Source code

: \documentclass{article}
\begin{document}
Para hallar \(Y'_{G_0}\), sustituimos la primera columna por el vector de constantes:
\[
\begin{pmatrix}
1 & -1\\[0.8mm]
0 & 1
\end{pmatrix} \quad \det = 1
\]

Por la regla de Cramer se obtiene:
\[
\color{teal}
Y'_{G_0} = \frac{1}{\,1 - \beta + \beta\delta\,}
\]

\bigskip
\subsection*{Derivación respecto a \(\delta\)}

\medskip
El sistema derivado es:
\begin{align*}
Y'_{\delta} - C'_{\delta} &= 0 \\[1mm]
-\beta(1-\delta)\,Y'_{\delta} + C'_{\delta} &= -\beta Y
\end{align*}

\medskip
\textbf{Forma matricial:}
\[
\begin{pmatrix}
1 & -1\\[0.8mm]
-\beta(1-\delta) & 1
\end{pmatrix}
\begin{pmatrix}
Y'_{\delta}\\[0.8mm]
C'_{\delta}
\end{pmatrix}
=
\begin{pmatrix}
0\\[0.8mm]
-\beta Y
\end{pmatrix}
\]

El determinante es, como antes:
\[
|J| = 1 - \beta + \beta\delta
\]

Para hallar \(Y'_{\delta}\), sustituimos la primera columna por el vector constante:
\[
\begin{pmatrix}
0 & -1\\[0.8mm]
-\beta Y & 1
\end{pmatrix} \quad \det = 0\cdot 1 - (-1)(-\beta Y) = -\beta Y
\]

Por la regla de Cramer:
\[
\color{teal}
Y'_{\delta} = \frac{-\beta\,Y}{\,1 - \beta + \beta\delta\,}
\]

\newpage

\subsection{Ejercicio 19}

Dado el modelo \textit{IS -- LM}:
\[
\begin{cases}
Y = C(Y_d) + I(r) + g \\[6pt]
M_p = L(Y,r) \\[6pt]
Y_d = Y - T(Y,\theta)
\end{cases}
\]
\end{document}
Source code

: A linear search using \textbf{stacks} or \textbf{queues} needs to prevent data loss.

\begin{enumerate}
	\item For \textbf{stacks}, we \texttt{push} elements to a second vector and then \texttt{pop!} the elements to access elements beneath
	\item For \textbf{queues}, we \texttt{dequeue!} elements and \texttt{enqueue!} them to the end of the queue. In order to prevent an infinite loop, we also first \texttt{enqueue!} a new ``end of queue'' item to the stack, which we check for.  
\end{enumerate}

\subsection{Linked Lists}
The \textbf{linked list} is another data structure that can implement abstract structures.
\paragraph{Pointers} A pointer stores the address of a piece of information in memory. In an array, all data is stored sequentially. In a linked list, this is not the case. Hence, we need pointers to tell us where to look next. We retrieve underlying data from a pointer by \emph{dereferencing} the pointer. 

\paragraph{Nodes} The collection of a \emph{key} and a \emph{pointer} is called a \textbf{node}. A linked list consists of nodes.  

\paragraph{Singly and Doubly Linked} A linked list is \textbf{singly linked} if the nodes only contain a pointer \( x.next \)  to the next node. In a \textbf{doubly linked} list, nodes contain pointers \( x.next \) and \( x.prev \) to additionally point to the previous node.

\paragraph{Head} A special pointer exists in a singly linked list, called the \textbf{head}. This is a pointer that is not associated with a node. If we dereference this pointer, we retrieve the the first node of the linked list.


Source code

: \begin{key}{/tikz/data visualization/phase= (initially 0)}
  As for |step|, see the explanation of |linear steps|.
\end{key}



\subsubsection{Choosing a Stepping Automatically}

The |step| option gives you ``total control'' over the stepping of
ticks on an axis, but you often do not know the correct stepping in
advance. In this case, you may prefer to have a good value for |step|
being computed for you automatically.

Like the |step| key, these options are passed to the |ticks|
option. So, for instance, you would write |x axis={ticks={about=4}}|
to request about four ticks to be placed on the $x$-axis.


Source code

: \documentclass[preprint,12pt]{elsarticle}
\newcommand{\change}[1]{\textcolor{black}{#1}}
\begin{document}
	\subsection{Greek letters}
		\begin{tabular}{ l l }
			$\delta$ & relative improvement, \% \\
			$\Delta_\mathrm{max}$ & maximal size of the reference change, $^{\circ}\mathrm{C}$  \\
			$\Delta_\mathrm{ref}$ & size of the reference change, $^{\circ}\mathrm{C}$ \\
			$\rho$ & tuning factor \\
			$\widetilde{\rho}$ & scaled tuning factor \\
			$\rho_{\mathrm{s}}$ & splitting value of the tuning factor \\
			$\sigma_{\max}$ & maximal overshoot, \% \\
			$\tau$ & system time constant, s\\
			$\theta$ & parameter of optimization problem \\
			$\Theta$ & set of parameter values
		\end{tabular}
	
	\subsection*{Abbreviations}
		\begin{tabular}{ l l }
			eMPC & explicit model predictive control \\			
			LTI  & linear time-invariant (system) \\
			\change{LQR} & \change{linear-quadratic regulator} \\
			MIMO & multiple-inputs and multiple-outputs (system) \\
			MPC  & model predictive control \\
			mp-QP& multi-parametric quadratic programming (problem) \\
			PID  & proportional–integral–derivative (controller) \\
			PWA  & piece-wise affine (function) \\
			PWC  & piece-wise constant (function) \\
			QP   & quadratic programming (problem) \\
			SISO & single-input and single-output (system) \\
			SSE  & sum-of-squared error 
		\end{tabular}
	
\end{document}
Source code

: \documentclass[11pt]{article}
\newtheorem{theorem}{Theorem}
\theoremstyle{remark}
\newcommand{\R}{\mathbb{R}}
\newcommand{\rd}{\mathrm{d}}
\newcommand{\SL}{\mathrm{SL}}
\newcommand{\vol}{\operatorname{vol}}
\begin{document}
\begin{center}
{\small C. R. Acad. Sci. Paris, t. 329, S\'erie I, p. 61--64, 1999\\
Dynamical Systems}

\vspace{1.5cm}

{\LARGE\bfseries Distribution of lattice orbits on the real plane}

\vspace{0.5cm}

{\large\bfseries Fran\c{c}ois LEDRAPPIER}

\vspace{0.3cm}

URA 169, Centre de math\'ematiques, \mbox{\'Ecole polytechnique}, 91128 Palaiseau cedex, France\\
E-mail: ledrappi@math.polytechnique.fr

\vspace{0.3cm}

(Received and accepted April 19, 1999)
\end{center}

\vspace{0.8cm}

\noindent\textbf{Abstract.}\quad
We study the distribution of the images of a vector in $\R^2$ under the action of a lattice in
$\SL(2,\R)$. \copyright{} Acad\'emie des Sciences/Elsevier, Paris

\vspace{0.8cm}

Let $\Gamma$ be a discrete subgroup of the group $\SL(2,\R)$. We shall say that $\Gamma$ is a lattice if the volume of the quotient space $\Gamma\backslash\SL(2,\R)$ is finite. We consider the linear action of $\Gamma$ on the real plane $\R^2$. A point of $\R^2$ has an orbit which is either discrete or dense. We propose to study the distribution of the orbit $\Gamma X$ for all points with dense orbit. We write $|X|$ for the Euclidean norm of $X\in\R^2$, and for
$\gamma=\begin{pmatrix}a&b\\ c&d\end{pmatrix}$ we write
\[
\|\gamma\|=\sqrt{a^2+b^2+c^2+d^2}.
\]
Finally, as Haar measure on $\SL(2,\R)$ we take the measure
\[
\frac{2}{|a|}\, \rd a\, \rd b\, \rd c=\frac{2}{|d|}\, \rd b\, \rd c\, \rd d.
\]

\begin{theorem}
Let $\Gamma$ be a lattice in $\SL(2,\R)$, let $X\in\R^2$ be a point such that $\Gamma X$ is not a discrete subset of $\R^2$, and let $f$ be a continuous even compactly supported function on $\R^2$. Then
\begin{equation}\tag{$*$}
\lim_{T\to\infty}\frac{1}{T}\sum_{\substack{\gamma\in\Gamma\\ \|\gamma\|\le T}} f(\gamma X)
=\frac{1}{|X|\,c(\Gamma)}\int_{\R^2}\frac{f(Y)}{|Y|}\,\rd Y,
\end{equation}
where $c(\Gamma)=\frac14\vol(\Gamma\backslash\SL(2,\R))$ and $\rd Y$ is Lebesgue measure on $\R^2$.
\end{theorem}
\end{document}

--*--

**TASK PROMPT**
Give the lines of the material above again, exactly, from its first line through the line that contains "implement abstract structures." and no further.

**WRITTEN RESPONSE**
Source code

: \documentclass{article}
\begin{document}
Para hallar \(Y'_{G_0}\), sustituimos la primera columna por el vector de constantes:
\[
\begin{pmatrix}
1 & -1\\[0.8mm]
0 & 1
\end{pmatrix} \quad \det = 1
\]

Por la regla de Cramer se obtiene:
\[
\color{teal}
Y'_{G_0} = \frac{1}{\,1 - \beta + \beta\delta\,}
\]

\bigskip
\subsection*{Derivación respecto a \(\delta\)}

\medskip
El sistema derivado es:
\begin{align*}
Y'_{\delta} - C'_{\delta} &= 0 \\[1mm]
-\beta(1-\delta)\,Y'_{\delta} + C'_{\delta} &= -\beta Y
\end{align*}

\medskip
\textbf{Forma matricial:}
\[
\begin{pmatrix}
1 & -1\\[0.8mm]
-\beta(1-\delta) & 1
\end{pmatrix}
\begin{pmatrix}
Y'_{\delta}\\[0.8mm]
C'_{\delta}
\end{pmatrix}
=
\begin{pmatrix}
0\\[0.8mm]
-\beta Y
\end{pmatrix}
\]

El determinante es, como antes:
\[
|J| = 1 - \beta + \beta\delta
\]

Para hallar \(Y'_{\delta}\), sustituimos la primera columna por el vector constante:
\[
\begin{pmatrix}
0 & -1\\[0.8mm]
-\beta Y & 1
\end{pmatrix} \quad \det = 0\cdot 1 - (-1)(-\beta Y) = -\beta Y
\]

Por la regla de Cramer:
\[
\color{teal}
Y'_{\delta} = \frac{-\beta\,Y}{\,1 - \beta + \beta\delta\,}
\]

\newpage

\subsection{Ejercicio 19}

Dado el modelo \textit{IS -- LM}:
\[
\begin{cases}
Y = C(Y_d) + I(r) + g \\[6pt]
M_p = L(Y,r) \\[6pt]
Y_d = Y - T(Y,\theta)
\end{cases}
\]
\end{document}
Source code

: A linear search using \textbf{stacks} or \textbf{queues} needs to prevent data loss.

\begin{enumerate}
	\item For \textbf{stacks}, we \texttt{push} elements to a second vector and then \texttt{pop!} the elements to access elements beneath
	\item For \textbf{queues}, we \texttt{dequeue!} elements and \texttt{enqueue!} them to the end of the queue. In order to prevent an infinite loop, we also first \texttt{enqueue!} a new ``end of queue'' item to the stack, which we check for.  
\end{enumerate}

\subsection{Linked Lists}
The \textbf{linked list} is another data structure that can implement abstract structures.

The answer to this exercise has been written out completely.